Experiment 1. With spring C lying on the table, push one end of it. You will feel no opposition at all. It will slide all over the table, but will not glow. Notice that you cannot even generate a force with nothing opposing your hand. That is indirect support for Newton’s third law. Although the third law is in terms of action and reaction, Newton’s first law required forces to generate motive action and reaction. Thus, the third law presumes the first law and applies the notion of ‘equal and opposite’ to forces as well as to action and reaction. That Newton was aware of the foregoing is evident because in the second sentence of the explanatory paragraph immediately following Law III he wrote “If you press a stone with your finger, the finger is also pressed by the stone. If a horse draws a stone tied to a rope, the horse (if I may so say) will be equally drawn back toward the stone;…” Newton, therefore, explicitly included force in his notion of action and reaction.

Experiment 2. Screw the pipe cap onto the threaded end of the pipe. Insert the compression spring into the pipe. Next, insert the platinum ball into the pipe. Now hold the pipe vertically with the cap, spring, and ball at the bottom. Spring C should now be visibly compressed and glow a bright red. This demonstrates that gravity can produce a force.

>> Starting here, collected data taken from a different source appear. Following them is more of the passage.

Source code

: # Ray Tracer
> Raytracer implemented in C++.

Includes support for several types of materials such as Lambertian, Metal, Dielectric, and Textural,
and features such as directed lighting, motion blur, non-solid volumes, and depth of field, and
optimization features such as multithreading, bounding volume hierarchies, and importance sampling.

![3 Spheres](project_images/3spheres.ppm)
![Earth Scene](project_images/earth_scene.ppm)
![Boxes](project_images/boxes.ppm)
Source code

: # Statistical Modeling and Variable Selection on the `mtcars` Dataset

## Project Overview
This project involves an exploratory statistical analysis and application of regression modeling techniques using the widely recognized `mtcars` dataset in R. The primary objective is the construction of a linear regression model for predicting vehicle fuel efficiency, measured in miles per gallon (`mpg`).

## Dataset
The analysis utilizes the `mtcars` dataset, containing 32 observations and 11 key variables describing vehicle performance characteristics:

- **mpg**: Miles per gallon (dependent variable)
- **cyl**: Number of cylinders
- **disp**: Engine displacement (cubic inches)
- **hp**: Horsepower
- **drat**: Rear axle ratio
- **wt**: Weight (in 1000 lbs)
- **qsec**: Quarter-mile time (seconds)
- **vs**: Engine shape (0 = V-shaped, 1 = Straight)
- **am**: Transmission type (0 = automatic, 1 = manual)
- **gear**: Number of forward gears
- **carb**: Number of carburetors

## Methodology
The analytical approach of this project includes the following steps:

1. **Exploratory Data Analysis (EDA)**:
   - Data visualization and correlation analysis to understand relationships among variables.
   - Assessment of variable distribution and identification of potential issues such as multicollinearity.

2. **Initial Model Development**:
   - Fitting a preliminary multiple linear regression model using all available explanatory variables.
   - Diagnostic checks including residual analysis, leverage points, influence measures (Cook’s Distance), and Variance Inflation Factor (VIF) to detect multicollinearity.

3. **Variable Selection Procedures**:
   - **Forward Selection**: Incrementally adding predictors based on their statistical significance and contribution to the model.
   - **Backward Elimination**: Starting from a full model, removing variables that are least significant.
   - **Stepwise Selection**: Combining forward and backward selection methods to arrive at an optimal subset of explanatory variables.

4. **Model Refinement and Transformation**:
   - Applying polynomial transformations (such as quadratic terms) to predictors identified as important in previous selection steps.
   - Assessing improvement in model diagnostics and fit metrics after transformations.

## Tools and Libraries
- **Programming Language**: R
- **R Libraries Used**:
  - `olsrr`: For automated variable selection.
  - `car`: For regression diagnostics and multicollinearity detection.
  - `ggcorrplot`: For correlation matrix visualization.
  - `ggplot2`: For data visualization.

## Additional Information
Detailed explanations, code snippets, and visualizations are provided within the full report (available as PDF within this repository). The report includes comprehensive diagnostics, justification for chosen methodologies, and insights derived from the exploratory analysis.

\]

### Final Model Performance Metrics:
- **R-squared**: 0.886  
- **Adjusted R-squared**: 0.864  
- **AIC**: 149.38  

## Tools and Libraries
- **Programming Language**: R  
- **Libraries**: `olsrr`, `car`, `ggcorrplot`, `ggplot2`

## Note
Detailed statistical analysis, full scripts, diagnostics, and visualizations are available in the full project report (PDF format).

Experiment 3. Leave the spring and ball in the pipe. Lay the pipe on a smooth floor. With one hand push against the pipe cap for a second or two. While you are pushing the spring will display its red glow. When you stop pushing the glow will instantly cease. Because the spring will only glow when pushed from both its ends, this experiment demonstrates that the ball tries to resist being moved by generating a force opposing the force of your hand. The resisting force of the ball was created by the inertia of the ball. The inertia of the ball performs another task whether a force is pushing it or not. It constantly and simultaneously watches in all directions for any new force to resist. It is always ready, at moment’s notice, to almost instantly throw its resisting force in any required direction. Its aim is always perfect. It never misses. In a very similar way, it almost instantly withdraws its force whenever any force acting against it gives up and withdraws. (‘Almost’ because there can be no infinite propagation velocities, especially where action at a distance is involved.)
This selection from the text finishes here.